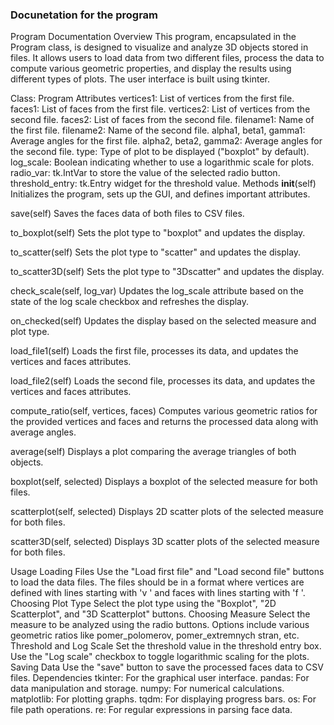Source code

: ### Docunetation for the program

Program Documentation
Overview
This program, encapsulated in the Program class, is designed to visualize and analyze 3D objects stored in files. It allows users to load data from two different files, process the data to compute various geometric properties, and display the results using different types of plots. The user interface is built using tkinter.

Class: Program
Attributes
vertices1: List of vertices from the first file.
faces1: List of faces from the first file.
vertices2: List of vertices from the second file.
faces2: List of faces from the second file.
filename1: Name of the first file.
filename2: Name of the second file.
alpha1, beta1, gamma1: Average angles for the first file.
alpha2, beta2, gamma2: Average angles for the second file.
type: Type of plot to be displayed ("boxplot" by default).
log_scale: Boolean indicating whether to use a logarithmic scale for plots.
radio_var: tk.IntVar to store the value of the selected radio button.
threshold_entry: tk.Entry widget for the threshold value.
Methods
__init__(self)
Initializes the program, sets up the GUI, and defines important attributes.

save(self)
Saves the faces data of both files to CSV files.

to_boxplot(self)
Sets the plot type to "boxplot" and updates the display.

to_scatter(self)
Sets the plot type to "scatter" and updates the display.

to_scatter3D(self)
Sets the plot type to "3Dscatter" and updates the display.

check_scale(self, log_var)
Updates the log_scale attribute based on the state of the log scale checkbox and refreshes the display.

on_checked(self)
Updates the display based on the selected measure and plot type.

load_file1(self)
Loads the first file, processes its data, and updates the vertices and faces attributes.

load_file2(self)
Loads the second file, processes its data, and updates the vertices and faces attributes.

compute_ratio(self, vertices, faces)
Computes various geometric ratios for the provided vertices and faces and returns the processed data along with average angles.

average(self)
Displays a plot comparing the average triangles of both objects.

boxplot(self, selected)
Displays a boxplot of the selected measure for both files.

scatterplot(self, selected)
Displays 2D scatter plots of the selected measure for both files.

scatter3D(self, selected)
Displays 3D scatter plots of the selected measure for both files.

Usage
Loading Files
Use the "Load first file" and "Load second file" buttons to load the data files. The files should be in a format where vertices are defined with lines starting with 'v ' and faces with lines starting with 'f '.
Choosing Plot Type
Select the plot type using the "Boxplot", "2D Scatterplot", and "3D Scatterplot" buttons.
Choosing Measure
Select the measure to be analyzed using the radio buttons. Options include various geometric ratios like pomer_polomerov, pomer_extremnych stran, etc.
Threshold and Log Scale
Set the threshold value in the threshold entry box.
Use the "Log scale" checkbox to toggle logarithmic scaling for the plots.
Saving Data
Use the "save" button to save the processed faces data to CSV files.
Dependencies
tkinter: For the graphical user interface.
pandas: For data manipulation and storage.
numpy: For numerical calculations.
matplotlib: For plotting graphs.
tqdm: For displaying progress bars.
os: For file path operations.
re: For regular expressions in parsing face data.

________________

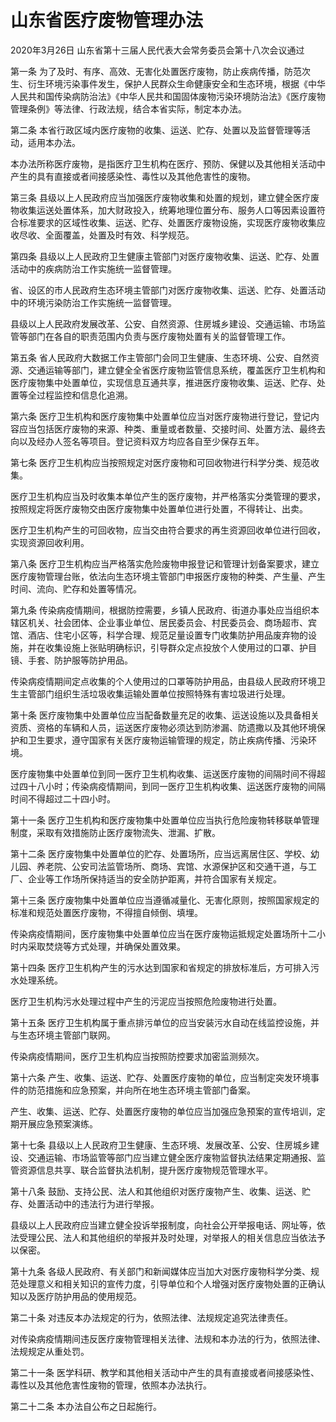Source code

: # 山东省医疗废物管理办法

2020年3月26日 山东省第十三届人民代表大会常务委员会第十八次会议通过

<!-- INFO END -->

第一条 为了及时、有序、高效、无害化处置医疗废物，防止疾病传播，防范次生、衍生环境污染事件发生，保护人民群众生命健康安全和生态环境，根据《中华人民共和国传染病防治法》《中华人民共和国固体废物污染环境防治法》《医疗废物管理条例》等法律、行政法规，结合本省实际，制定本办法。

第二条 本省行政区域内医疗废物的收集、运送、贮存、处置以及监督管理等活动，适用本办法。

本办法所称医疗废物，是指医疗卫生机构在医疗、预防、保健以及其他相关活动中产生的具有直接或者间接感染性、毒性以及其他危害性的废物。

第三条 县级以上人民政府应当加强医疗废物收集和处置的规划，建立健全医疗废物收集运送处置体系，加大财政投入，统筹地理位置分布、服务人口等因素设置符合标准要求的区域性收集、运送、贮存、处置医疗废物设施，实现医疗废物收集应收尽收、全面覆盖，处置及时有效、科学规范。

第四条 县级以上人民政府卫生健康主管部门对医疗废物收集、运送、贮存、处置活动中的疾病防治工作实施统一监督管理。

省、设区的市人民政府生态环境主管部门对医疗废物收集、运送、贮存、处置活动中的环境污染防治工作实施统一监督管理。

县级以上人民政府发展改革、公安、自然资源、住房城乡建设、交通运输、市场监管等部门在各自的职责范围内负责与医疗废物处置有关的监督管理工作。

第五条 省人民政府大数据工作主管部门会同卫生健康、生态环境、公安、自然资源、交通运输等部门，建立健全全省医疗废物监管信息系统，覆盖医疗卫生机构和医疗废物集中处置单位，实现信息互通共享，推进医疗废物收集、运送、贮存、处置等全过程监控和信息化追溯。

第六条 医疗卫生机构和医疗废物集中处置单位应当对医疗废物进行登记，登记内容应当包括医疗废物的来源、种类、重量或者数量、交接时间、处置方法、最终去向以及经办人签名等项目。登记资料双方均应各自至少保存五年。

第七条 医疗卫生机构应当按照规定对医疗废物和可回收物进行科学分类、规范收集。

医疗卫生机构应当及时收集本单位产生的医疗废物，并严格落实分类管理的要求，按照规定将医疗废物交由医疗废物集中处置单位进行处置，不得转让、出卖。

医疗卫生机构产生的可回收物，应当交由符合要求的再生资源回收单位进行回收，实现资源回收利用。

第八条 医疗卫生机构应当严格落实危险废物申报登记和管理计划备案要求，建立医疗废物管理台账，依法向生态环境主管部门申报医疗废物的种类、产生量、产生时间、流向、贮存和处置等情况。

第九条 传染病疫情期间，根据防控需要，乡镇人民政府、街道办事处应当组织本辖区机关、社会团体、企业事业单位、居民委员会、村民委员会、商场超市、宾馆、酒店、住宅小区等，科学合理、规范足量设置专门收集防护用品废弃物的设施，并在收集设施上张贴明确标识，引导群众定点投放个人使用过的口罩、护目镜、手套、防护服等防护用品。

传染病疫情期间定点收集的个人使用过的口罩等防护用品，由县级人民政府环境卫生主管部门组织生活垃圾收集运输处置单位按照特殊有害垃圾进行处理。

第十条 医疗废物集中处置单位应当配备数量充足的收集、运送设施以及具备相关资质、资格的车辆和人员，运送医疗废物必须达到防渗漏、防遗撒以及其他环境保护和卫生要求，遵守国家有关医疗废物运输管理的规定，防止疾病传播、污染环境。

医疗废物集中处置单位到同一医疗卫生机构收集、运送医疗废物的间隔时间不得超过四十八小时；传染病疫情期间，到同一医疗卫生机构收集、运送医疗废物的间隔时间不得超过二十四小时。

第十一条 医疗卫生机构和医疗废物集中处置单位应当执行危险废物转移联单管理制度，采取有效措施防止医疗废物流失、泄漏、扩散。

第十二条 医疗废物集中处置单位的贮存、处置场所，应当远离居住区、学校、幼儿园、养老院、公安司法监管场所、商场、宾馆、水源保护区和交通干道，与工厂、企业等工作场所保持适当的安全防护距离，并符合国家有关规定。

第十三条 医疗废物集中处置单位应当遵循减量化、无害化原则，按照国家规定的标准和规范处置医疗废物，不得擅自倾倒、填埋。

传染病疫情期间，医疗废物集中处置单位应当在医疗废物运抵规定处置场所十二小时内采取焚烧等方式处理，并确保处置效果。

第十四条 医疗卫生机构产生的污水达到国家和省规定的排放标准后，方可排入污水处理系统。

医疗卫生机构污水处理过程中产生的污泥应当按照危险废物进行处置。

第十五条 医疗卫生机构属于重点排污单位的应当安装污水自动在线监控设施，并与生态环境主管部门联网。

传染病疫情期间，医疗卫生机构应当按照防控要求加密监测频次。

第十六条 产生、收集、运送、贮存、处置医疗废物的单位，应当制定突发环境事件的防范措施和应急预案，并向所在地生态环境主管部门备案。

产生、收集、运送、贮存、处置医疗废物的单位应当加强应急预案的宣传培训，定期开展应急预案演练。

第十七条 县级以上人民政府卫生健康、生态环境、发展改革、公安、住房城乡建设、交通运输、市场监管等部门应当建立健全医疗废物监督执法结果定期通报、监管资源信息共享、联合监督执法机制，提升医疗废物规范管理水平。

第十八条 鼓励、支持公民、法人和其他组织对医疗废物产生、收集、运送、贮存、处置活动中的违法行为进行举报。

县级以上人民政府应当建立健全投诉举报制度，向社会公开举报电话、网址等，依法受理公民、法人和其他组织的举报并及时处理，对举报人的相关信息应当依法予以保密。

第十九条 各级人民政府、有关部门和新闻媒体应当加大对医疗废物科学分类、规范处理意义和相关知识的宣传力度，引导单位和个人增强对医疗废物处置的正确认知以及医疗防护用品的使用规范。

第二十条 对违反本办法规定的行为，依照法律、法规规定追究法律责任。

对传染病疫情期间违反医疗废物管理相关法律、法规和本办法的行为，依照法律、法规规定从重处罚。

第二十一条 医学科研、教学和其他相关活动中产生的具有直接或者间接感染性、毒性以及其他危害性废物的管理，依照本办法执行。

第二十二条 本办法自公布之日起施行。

________________

WHAT YOU WILL DO >> Could you set down, exactly as written, the lines above between the one holding "第十五条 医疗卫生机构属于重" and the one holding "第十七条 县级以上人民政府卫", inclusive, and nothing more?

ANSWER SECTION >>
第十五条 医疗卫生机构属于重点排污单位的应当安装污水自动在线监控设施，并与生态环境主管部门联网。

传染病疫情期间，医疗卫生机构应当按照防控要求加密监测频次。

第十六条 产生、收集、运送、贮存、处置医疗废物的单位，应当制定突发环境事件的防范措施和应急预案，并向所在地生态环境主管部门备案。

产生、收集、运送、贮存、处置医疗废物的单位应当加强应急预案的宣传培训，定期开展应急预案演练。

第十七条 县级以上人民政府卫生健康、生态环境、发展改革、公安、住房城乡建设、交通运输、市场监管等部门应当建立健全医疗废物监督执法结果定期通报、监管资源信息共享、联合监督执法机制，提升医疗废物规范管理水平。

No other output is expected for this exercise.